Statistical solutions of hyperbolic conservation laws I: Foundations

Abstract

We seek to define statistical solutions of hyperbolic systems of conservation laws as time-parametrized probability measures on p-integrable functions. To do so, we prove the equivalence between probability measures on Lp spaces and infinite families of correlation measures. Each member of this family, termed a correlation marginal, is a Young measure on a finite-dimensional tensor product domain and provides information about multi-point correlations of the underlying integrable functions. We also prove that any probability measure on a Lp space is uniquely determined by certain moments (correlation functions) of the equivalent correlation measure.

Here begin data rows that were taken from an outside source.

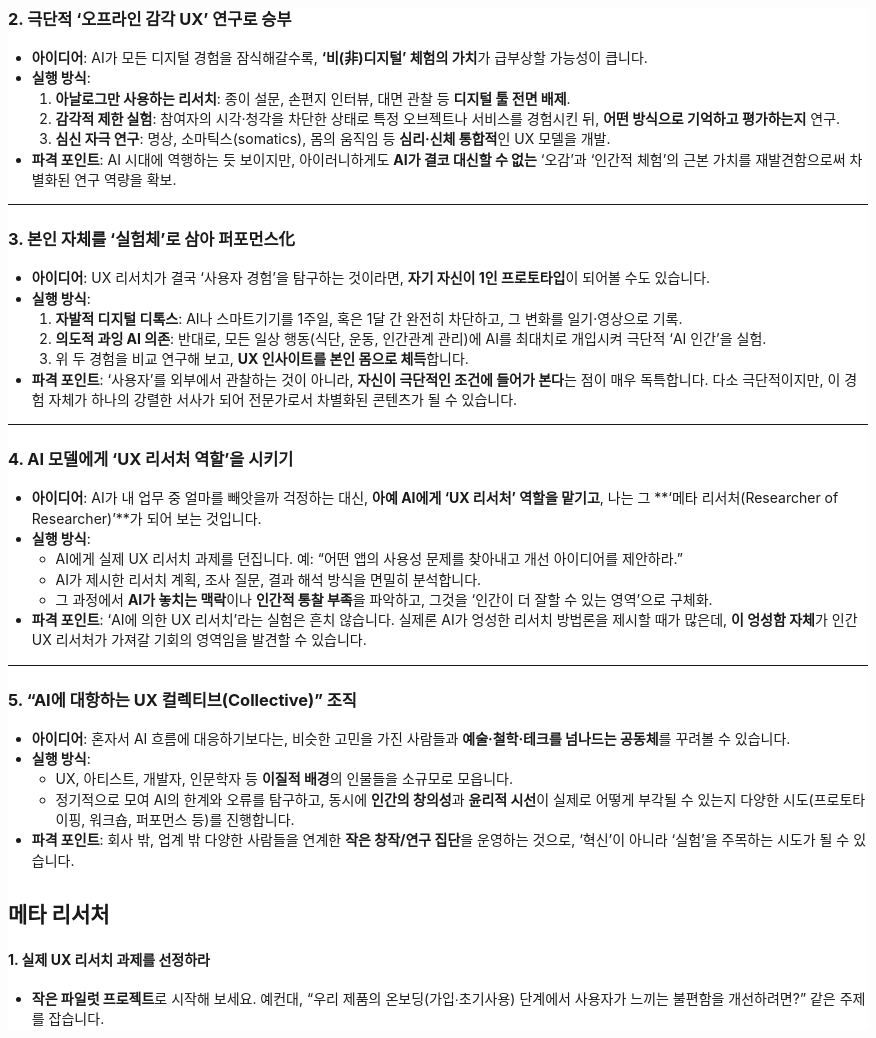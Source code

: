 
### 2. **극단적 ‘오프라인 감각 UX’ 연구로 승부**

- **아이디어**: AI가 모든 디지털 경험을 잠식해갈수록, **‘비(非)디지털’ 체험의 가치**가 급부상할 가능성이 큽니다.
- **실행 방식**:
    1. **아날로그만 사용하는 리서치**: 종이 설문, 손편지 인터뷰, 대면 관찰 등 **디지털 툴 전면 배제**.
    2. **감각적 제한 실험**: 참여자의 시각·청각을 차단한 상태로 특정 오브젝트나 서비스를 경험시킨 뒤, **어떤 방식으로 기억하고 평가하는지** 연구.
    3. **심신 자극 연구**: 명상, 소마틱스(somatics), 몸의 움직임 등 **심리·신체 통합적**인 UX 모델을 개발.
- **파격 포인트**: AI 시대에 역행하는 듯 보이지만, 아이러니하게도 **AI가 결코 대신할 수 없는** ‘오감’과 ‘인간적 체험’의 근본 가치를 재발견함으로써 차별화된 연구 역량을 확보.

---

### 3. **본인 자체를 ‘실험체’로 삼아 퍼포먼스化**

- **아이디어**: UX 리서치가 결국 ‘사용자 경험’을 탐구하는 것이라면, **자기 자신이 1인 프로토타입**이 되어볼 수도 있습니다.
- **실행 방식**:
    1. **자발적 디지털 디톡스**: AI나 스마트기기를 1주일, 혹은 1달 간 완전히 차단하고, 그 변화를 일기·영상으로 기록.
    2. **의도적 과잉 AI 의존**: 반대로, 모든 일상 행동(식단, 운동, 인간관계 관리)에 AI를 최대치로 개입시켜 극단적 ‘AI 인간’을 실험.
    3. 위 두 경험을 비교 연구해 보고, **UX 인사이트를 본인 몸으로 체득**합니다.
- **파격 포인트**: ‘사용자’를 외부에서 관찰하는 것이 아니라, **자신이 극단적인 조건에 들어가 본다**는 점이 매우 독특합니다. 다소 극단적이지만, 이 경험 자체가 하나의 강렬한 서사가 되어 전문가로서 차별화된 콘텐츠가 될 수 있습니다.

---

### 4. **AI 모델에게 ‘UX 리서처 역할’을 시키기**

- **아이디어**: AI가 내 업무 중 얼마를 빼앗을까 걱정하는 대신, **아예 AI에게 ‘UX 리서처’ 역할을 맡기고**, 나는 그 **‘메타 리서처(Researcher of Researcher)’**가 되어 보는 것입니다.
- **실행 방식**:
    - AI에게 실제 UX 리서치 과제를 던집니다. 예: “어떤 앱의 사용성 문제를 찾아내고 개선 아이디어를 제안하라.”
    - AI가 제시한 리서치 계획, 조사 질문, 결과 해석 방식을 면밀히 분석합니다.
    - 그 과정에서 **AI가 놓치는 맥락**이나 **인간적 통찰 부족**을 파악하고, 그것을 ‘인간이 더 잘할 수 있는 영역’으로 구체화.
- **파격 포인트**: ‘AI에 의한 UX 리서치’라는 실험은 흔치 않습니다. 실제론 AI가 엉성한 리서치 방법론을 제시할 때가 많은데, **이 엉성함 자체**가 인간 UX 리서처가 가져갈 기회의 영역임을 발견할 수 있습니다.

---

### 5. **“AI에 대항하는 UX 컬렉티브(Collective)” 조직**

- **아이디어**: 혼자서 AI 흐름에 대응하기보다는, 비슷한 고민을 가진 사람들과 **예술·철학·테크를 넘나드는 공동체**를 꾸려볼 수 있습니다.
- **실행 방식**:
    - UX, 아티스트, 개발자, 인문학자 등 **이질적 배경**의 인물들을 소규모로 모읍니다.
    - 정기적으로 모여 AI의 한계와 오류를 탐구하고, 동시에 **인간의 창의성**과 **윤리적 시선**이 실제로 어떻게 부각될 수 있는지 다양한 시도(프로토타이핑, 워크숍, 퍼포먼스 등)를 진행합니다.
- **파격 포인트**: 회사 밖, 업계 밖 다양한 사람들을 연계한 **작은 창작/연구 집단**을 운영하는 것으로, ‘혁신’이 아니라 ‘실험’을 주목하는 시도가 될 수 있습니다.


## 메타 리서처
#### 1. 실제 UX 리서치 과제를 선정하라

- **작은 파일럿 프로젝트**로 시작해 보세요. 예컨대, “우리 제품의 온보딩(가입∙초기사용) 단계에서 사용자가 느끼는 불편함을 개선하려면?” 같은 주제를 잡습니다.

We utilize this equivalence to define statistical solutions of multi-dimensional conservation laws in terms of an infinite set of equations, each evolving a moment of the correlation marginal. These evolution equations can be interpreted as augmenting entropy measure-valued solutions, with additional information about the evolution of all possible multi-point correlation functions. Our concept of statistical solutions can accommodate uncertain initial data as well as possibly non-atomic solutions even for atomic initial data. For multi-dimensional scalar conservation laws we impose additional entropy conditions and prove that the resulting entropy statistical solutions exist, are unique and are stable with respect to the 1-Wasserstein metric on probability measures on L1.